3. Find the good. We tend to love our hobbies, to us they are noble, important and engaging. If you think your spouse's hobby is silly, trivial or dumb or they say the same about yours, you are judging each other, when you need to be supporting each other. Look for the good in each other's hobbies, for example Jane explained to Jack, that he was benefitting from her fashion and make up passion, as she always looked good and took care of her appearance, which he always complimented her on. The benefit to Martha of James’s hobby was that he could play with the children and watch TV at the same time, so she could get on and do things she needed and liked to do. Plus she was grateful that his hobby was not a financial burden to them.

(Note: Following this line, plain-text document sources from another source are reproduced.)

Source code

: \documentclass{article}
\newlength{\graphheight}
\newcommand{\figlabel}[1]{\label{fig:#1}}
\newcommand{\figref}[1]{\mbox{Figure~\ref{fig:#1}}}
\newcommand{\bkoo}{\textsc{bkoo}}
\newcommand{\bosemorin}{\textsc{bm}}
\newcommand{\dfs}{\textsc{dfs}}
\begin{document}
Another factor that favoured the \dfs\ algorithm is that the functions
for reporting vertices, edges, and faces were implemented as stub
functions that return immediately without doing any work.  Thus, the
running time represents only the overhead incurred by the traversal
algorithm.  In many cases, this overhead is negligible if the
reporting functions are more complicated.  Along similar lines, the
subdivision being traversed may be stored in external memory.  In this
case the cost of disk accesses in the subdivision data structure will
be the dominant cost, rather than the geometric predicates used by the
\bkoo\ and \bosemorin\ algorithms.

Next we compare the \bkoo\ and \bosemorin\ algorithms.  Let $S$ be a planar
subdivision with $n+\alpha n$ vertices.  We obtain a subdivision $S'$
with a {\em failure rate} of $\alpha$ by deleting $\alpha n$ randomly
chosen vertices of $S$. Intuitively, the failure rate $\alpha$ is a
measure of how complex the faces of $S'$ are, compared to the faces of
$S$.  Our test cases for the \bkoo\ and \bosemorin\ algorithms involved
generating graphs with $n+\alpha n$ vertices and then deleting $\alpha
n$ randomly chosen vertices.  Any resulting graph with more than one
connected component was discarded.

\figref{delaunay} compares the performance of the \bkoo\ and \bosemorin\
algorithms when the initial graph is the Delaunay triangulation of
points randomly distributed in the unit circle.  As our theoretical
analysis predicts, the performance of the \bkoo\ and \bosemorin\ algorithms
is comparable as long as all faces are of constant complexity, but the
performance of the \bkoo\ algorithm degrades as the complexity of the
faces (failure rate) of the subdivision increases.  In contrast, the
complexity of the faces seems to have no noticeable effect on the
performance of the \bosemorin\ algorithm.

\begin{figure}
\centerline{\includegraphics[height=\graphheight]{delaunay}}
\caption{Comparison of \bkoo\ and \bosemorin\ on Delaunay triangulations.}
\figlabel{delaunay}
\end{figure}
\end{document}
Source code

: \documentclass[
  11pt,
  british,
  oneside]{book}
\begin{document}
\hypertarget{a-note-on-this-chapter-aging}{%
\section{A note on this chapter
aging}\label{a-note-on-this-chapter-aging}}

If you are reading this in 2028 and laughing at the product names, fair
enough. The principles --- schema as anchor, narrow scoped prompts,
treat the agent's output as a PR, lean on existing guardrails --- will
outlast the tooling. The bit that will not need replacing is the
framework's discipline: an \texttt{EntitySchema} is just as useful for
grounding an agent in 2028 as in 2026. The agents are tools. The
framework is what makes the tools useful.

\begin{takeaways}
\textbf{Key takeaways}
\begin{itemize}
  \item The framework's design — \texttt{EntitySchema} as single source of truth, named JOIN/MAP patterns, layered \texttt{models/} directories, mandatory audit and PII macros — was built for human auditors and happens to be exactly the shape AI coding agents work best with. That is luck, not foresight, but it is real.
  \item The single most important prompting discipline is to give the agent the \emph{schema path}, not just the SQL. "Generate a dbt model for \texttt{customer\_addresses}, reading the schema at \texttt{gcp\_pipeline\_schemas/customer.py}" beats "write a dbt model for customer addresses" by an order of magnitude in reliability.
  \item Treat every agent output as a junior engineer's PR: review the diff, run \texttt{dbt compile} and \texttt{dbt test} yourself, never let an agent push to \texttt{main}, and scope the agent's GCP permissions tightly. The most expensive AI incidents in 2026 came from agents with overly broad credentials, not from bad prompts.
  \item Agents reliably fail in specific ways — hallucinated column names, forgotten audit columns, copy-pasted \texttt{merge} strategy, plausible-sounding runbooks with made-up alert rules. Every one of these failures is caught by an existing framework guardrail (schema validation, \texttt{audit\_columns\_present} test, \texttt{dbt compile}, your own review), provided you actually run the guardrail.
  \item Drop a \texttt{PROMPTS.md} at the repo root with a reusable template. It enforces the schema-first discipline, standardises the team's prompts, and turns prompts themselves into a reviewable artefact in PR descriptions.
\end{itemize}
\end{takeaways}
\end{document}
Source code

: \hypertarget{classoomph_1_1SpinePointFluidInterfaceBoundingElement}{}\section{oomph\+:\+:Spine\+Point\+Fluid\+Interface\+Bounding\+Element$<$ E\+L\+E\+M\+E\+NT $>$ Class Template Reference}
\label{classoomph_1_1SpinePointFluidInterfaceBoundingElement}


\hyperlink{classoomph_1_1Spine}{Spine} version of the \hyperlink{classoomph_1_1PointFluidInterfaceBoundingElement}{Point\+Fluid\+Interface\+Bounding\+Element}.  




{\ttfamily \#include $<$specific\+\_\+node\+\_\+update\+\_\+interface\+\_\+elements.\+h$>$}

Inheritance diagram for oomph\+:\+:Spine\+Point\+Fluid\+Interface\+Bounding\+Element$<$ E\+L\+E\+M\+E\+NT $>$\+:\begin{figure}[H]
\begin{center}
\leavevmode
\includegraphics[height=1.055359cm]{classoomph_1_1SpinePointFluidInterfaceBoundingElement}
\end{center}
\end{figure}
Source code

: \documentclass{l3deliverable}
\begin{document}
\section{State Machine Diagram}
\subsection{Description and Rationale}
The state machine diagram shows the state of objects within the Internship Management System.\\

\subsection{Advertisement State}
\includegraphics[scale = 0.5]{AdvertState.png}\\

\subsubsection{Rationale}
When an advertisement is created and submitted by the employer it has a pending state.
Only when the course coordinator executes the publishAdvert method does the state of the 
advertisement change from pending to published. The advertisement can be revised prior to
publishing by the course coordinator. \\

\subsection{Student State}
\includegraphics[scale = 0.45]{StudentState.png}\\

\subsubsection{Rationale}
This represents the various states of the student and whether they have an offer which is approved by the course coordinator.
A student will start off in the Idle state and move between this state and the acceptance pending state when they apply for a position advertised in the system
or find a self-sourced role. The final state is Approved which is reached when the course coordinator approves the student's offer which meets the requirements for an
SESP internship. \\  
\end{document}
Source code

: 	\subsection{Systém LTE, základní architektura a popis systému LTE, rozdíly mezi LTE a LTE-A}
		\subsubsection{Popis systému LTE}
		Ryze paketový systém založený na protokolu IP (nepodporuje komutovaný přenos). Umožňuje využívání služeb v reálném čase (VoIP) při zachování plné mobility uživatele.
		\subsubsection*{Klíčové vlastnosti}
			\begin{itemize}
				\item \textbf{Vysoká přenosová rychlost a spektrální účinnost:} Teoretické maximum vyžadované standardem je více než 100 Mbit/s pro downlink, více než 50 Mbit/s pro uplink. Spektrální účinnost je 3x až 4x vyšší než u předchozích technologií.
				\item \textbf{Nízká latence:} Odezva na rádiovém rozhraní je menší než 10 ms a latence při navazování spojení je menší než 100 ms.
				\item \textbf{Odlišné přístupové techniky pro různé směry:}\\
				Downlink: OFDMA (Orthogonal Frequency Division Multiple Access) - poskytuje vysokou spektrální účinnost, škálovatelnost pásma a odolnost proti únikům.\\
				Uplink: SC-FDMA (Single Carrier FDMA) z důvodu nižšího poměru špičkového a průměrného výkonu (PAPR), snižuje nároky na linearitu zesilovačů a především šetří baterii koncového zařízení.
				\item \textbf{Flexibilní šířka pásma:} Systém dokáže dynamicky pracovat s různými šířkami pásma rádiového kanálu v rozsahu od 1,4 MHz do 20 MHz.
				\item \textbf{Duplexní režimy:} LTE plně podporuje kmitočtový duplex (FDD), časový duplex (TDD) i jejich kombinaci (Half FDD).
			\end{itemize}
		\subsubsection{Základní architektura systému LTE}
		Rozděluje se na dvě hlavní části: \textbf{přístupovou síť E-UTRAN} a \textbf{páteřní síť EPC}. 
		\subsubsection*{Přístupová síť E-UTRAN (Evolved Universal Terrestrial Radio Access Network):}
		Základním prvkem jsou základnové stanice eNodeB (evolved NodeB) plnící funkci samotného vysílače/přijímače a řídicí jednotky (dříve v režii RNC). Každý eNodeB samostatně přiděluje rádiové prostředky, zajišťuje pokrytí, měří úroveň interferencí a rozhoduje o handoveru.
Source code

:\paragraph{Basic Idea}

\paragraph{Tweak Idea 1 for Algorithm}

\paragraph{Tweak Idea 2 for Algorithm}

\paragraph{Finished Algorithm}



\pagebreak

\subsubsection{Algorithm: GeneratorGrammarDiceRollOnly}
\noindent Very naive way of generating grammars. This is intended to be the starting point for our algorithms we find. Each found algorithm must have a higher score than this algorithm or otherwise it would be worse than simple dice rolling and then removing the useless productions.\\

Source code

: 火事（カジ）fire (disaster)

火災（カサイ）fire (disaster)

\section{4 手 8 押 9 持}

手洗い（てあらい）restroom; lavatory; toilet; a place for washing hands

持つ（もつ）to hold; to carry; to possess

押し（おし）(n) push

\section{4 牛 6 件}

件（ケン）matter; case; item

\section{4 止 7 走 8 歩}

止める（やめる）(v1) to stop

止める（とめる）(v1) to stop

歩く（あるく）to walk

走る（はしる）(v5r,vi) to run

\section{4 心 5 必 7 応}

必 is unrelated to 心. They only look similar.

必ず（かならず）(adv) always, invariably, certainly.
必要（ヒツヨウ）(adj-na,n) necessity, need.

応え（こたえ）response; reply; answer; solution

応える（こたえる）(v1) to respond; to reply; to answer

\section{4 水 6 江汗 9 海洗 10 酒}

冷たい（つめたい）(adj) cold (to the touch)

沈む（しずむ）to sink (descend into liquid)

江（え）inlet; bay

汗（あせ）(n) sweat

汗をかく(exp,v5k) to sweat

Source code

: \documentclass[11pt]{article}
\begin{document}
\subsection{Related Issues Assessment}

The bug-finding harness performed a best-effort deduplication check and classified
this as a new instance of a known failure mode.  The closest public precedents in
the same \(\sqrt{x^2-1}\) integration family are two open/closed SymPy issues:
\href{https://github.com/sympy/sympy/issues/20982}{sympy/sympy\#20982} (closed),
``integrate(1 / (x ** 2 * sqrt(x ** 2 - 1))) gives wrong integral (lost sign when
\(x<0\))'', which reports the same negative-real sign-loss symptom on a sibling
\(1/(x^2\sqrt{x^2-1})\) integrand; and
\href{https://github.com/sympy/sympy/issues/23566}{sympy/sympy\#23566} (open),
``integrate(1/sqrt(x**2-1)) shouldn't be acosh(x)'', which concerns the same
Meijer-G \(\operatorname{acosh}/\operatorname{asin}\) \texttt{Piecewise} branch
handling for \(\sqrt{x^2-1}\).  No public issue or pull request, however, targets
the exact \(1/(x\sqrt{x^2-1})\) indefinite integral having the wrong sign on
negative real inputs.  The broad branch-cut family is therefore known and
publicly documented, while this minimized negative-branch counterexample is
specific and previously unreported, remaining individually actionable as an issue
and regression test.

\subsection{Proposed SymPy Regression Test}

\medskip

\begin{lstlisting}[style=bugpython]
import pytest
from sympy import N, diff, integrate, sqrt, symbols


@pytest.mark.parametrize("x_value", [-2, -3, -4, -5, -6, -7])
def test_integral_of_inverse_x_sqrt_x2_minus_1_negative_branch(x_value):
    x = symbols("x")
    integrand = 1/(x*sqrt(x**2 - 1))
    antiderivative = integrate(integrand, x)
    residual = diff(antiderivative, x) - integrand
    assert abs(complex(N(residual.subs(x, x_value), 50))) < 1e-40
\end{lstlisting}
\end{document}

4. Accept all hobbies, as they are part of who we are. When we reject the hobbies of our partners or they reject ours, we are in some way rejecting a part of each other. As our hobbies make us who we are and for most of us are a source of stress relief and happiness. Would you rather prefer a grumpy, bored spouse with plenty of time or a happy, content spouse with a hobby? I'd choose the second.
5. Learn about each other's hobbies. I love the statement "If you can't beat them, join them!" I think this is a great approach in marriage to learn more about each other's passions, it will enhance your conversation and connection, even better if you can join them.
6. Always have at least one hobby you share. Find a hobby you look forward to doing together, this will help you become closer and strengthen your relationship. If we engage in all our hobbies without our spouse, we miss the opportunity for the fun and excitement to be brought into the marriage.
7. Talk about your boundaries. Despite the above we all have boundaries, Think about what you both really need to be happy. Chances are it’s often not the hobby that really bothers us. It’s the time or money spent on it, especially if the time or money isn’t being spent on something else important to us!
Ask yourselves what is it that bothers you? Could it be you want more time as a family? More intimacy, affection or appreciation? Are you concerned financially that you won't have enough money for the car, holiday or children's needs?
Learn to share what precisely what is on your mind so you can move forward and compromise. Be vulnerable and you will reap the rewards! Rather than say “I hate you doing that stupid hobby” instead say, “I miss being with you and would love to spend more time together” Or if your partner has a problem with your hobby ask them lovingly what concerns they have. Then work out a compromise that suits you both and fits in with the family.
Hobbies can help a marriage if the right balance is struck, aim to support one another and speak up if you need to.
P.S. If you feel hobbies have already come between you and you are barely communicating. Then I recommend you focus on 4 things to get back to a good place:
1) Affection, 2) Appreciation, 3) Intimacy and 4) a Joint Activity... this will lead to a deeper connection, so communication can improve.